That the law was fully given by the court to the jury we are bound to presume, in the absence from the record of the entire charge; and that it was correctly stated, from the fact that plaintiffs in error took no exceptions to it. True, the record contains four special instructions given by the court, and two asked by the defendants and refused. It also shows that two days after the verdict, and in their motion for a new trial, the defendants protested and excepted to such giving and refusal; but nowhere is it stated that these four instructions were all that were given, and in the federal courts a motion for a new trial is a mere application to the discretion of the trial court, and it is too late then to tender for the first time exceptions to rulings made at the trial. Pacific Express Co. v. Malin, 132 U.S. 531, 538. So, although one of the instructions asked by the defendants, and refused, relates to the effect on the instrument of the insolvency of the grantor therein, it may have been refused because already fully given in the general charge. For these reasons there is nothing in respect to the instructions, either those given or refused, which can now be considered.

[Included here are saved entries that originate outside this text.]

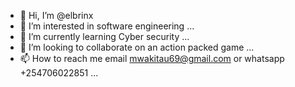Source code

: - 👋 Hi, I’m @elbrinx 
- 👀 I’m interested in software engineering ...
- 🌱 I’m currently learning Cyber security ...
- 💞️ I’m looking to collaborate on an action packed game ...
- 📫 How to reach me email mwakitau69@gmail.com or whatsapp +254706022851 ...

<!---
elbrinx/elbrinx is a ✨ special ✨ repository because its `README.md` (this file) appears on your GitHub profile.
You can click the Preview link to take a look at your changes.
--->
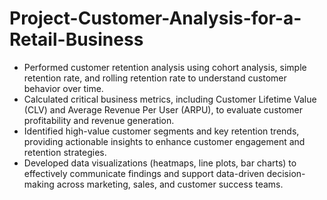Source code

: # Project-Customer-Analysis-for-a-Retail-Business 

+ Performed customer retention analysis using cohort analysis, simple retention rate, and rolling retention rate to understand customer behavior over time.
+ Calculated critical business metrics, including Customer Lifetime Value (CLV) and Average Revenue Per User (ARPU), to evaluate customer profitability and revenue generation.
+ Identified high-value customer segments and key retention trends, providing actionable insights to enhance customer engagement and retention strategies.
+ Developed data visualizations (heatmaps, line plots, bar charts) to effectively communicate findings and support data-driven decision-making across marketing, sales, and customer success teams.
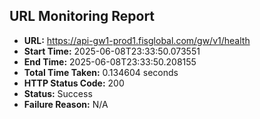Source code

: ## URL Monitoring Report

- **URL:** https://api-gw1-prod1.fisglobal.com/gw/v1/health
- **Start Time:** 2025-06-08T23:33:50.073551
- **End Time:** 2025-06-08T23:33:50.208155
- **Total Time Taken:** 0.134604 seconds
- **HTTP Status Code:** 200
- **Status:** Success
- **Failure Reason:** N/A
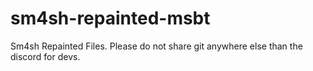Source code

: # sm4sh-repainted-msbt
Sm4sh Repainted Files. Please do not share git anywhere else than the discord for devs.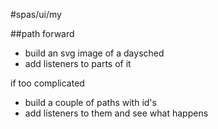 #spas/ui/my

##path forward

* build an svg image of a daysched
* add listeners to parts of it

if too complicated

* build a couple of paths with id's
* add listeners to them and see what happens
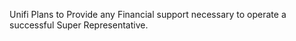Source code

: Unifi Plans to Provide any Financial support necessary to operate a successful Super Representative.
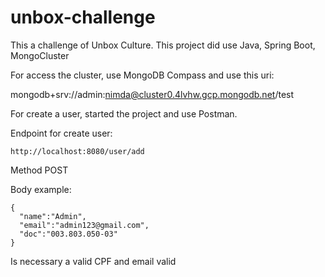 # unbox-challenge

This a challenge of Unbox Culture. This project did use Java, Spring Boot, MongoCluster

For access the cluster, use MongoDB Compass and use this uri:

  mongodb+srv://admin:nimda@cluster0.4lvhw.gcp.mongodb.net/test
  
For create a user, started the project and use Postman.

  Endpoint for create user:
  
    http://localhost:8080/user/add
    
  Method POST
  
  Body example:
  
    {
      "name":"Admin",
      "email":"admin123@gmail.com",
      "doc":"003.803.050-03"
    }
   
  Is necessary a valid CPF and email valid
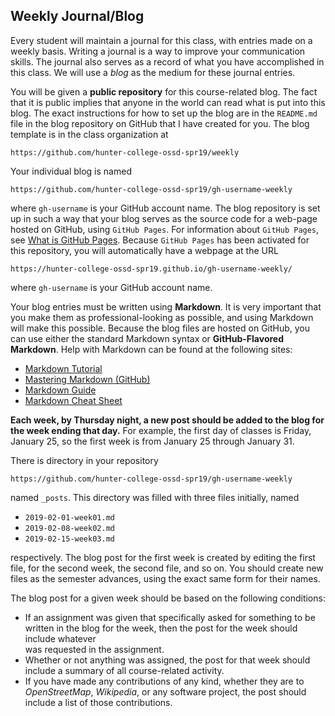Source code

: ## Weekly Journal/Blog
Every student will maintain a journal for this class, with entries made on a weekly basis. 
Writing a journal is a way to improve your communication skills. The journal also 
serves as a record of what you have accomplished in this class. We will use a 
*blog* as the medium for these journal entries.

You will be given a **public repository** for this course-related blog.
The fact that it is public implies that anyone in the world can read what is
put into this blog. The exact instructions for how to set up the blog are in the
`README.md` file in the blog repository on GitHub that I have created for you.
The blog template is in the class organization at 

`https://github.com/hunter-college-ossd-spr19/weekly`

Your individual blog is named 

`https://github.com/hunter-college-ossd-spr19/gh-username-weekly`
    
where `gh-username`  is your GitHub account name. The blog repository is set up 
in such a way that your blog serves as the source code for a web-page hosted on
GitHub, using `GitHub Pages`. For information about `GitHub Pages`, see 
[What is GitHub Pages](https://help.github.com/articles/what-is-github-pages/).
Because `GitHub Pages` has been activated for this repository, you will automatically 
have a webpage at the URL

    https://hunter-college-ossd-spr19.github.io/gh-username-weekly/

where `gh-username`  is your GitHub account name. 

Your blog entries must be written using **Markdown**. It is very important that you make them
as professional-looking as possible, and using Markdown will make this possible. Because
the blog files are hosted on GitHub, you can use either the standard Markdown syntax or 
**GitHub-Flavored Markdown**. Help with Markdown can be found at the following sites:

* [Markdown Tutorial](https://www.markdowntutorial.com/)
* [Mastering Markdown (GitHub)](https://guides.github.com/features/mastering-markdown/ )
* [Markdown Guide](https://www.markdownguide.org/cheat-sheet)
* [Markdown Cheat Sheet](https://github.com/adam-p/markdown-here/wiki/Markdown-Cheatsheet)

**Each week, by Thursday night, a new post should be added to the blog for the
week ending that day.** For example, the first day of classes is Friday, January 25,
so the first week is from January 25 through January 31.

There is directory in your repository 

`https://github.com/hunter-college-ossd-spr19/gh-username-weekly`

named `_posts`. This directory was filled with  three files initially, named

* `2019-02-01-week01.md`
* `2019-02-08-week02.md`
* `2019-02-15-week03.md`

respectively. The blog post for the first week is created by editing the first file, 
for the second week, the second file, and so on. You should create new files as the
semester advances, using the exact same form for their names.

The blog post for a given week should be based on the following conditions:

* If an assignment was given that specifically asked for something to be written
    in the blog for the week, then the post for the week should include whatever\
    was requested in the assignment.
* Whether or not anything was assigned, the post for that week should include
      a summary of all course-related activity.
* If you have made any contributions of any kind, whether they are to 
  *OpenStreetMap*, *Wikipedia*, or any software project, the post should
   include a list of those contributions.
      
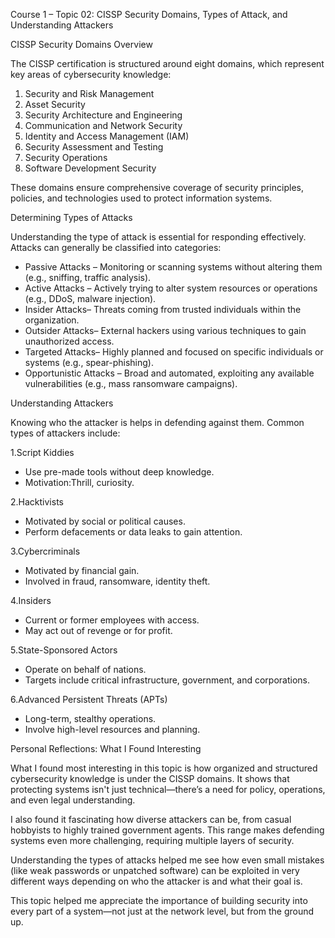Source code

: Course 1 – Topic 02: CISSP Security Domains, Types of Attack, and Understanding Attackers

CISSP Security Domains Overview

The CISSP certification is structured around eight domains, which represent key areas of cybersecurity knowledge:

1. Security and Risk Management
2. Asset Security
3. Security Architecture and Engineering
4. Communication and Network Security
5. Identity and Access Management (IAM)
6. Security Assessment and Testing
7. Security Operations
8. Software Development Security

These domains ensure comprehensive coverage of security principles, policies, and technologies used to protect information systems.


Determining Types of Attacks

Understanding the type of attack is essential for responding effectively. Attacks can generally be classified into categories:

- Passive Attacks – Monitoring or scanning systems without altering them (e.g., sniffing, traffic analysis).  
- Active Attacks – Actively trying to alter system resources or operations (e.g., DDoS, malware injection).  
- Insider Attacks– Threats coming from trusted individuals within the organization.  
- Outsider Attacks– External hackers using various techniques to gain unauthorized access.  
- Targeted Attacks– Highly planned and focused on specific individuals or systems (e.g., spear-phishing).  
- Opportunistic Attacks – Broad and automated, exploiting any available vulnerabilities (e.g., mass ransomware campaigns).

Understanding Attackers

Knowing who the attacker is helps in defending against them. Common types of attackers include:

1.Script Kiddies
- Use pre-made tools without deep knowledge.  
- Motivation:Thrill, curiosity.

2.Hacktivists
- Motivated by social or political causes.  
- Perform defacements or data leaks to gain attention.

3.Cybercriminals
- Motivated by financial gain.  
- Involved in fraud, ransomware, identity theft.

4.Insiders
- Current or former employees with access.  
- May act out of revenge or for profit.

5.State-Sponsored Actors
- Operate on behalf of nations.  
- Targets include critical infrastructure, government, and corporations.

6.Advanced Persistent Threats (APTs)
- Long-term, stealthy operations.  
- Involve high-level resources and planning.

Personal Reflections: What I Found Interesting

What I found most interesting in this topic is how organized and structured cybersecurity knowledge is under the CISSP domains. It shows that protecting systems isn't just technical—there’s a need for policy, operations, and even legal understanding.

I also found it fascinating how diverse attackers can be, from casual hobbyists to highly trained government agents. This range makes defending systems even more challenging, requiring multiple layers of security.

Understanding the types of attacks helped me see how even small mistakes (like weak passwords or unpatched software) can be exploited in very different ways depending on who the attacker is and what their goal is.

This topic helped me appreciate the importance of building security into every part of a system—not just at the network level, but from the ground up.
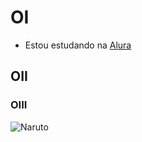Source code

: # OI
- Estou estudando na [Alura](https://www.alura.com.br)

## OII

### OIII


![Naruto](https://i.pinimg.com/originals/42/b8/21/42b8212c9b9f4122b2c83f4914332f51.gif)
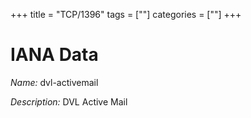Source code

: +++
title = "TCP/1396"
tags = [""]
categories = [""]
+++

# IANA Data

_Name:_ dvl-activemail

_Description:_ DVL Active Mail

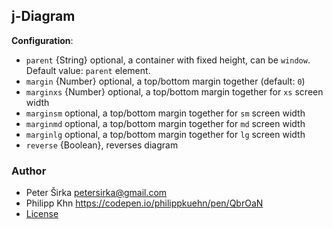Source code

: ## j-Diagram

__Configuration__:

- `parent` {String} optional, a container with fixed height, can be `window`. Default value: `parent` element.
- `margin` {Number} optional, a top/bottom margin together (default: `0`)
- `marginxs` {Number} optional, a top/bottom margin together for `xs` screen width
- `marginsm` optional, a top/bottom margin together for `sm` screen width
- `marginmd` optional, a top/bottom margin together for `md` screen width
- `marginlg` optional, a top/bottom margin together for `lg` screen width
- `reverse` {Boolean}, reverses diagram

### Author

- Peter Širka <petersirka@gmail.com>
- Philipp Khn <https://codepen.io/philippkuehn/pen/QbrOaN>
- [License](https://www.totaljs.com/license/)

Another error alleged is, that the court permitted H.D. McDonald, one of the counsel for plaintiffs, to testify that he was present at the time of the execution of the chattel mortgage, and to state what transpired at that time. The parties present at that interview were the mortgagor and certain of the creditors, and the interview was held with a view of obtaining from the mortgagor the security which was in fact given. McDonald was present both as a creditor and as attorney for the creditors. It is objected that communications to an attorney are confidential, and that he can neither be compelled nor permitted to disclose them as a witness; but the creditors whose counsel he was did not object to his testimony, and, as stated, he was present both as party and counsel. Under these circumstances, we see no error in the admission of his testimony.
These are the substantial matters presented for our consideration, and in them we find no error. The judgment, therefore, will be
Affirmed.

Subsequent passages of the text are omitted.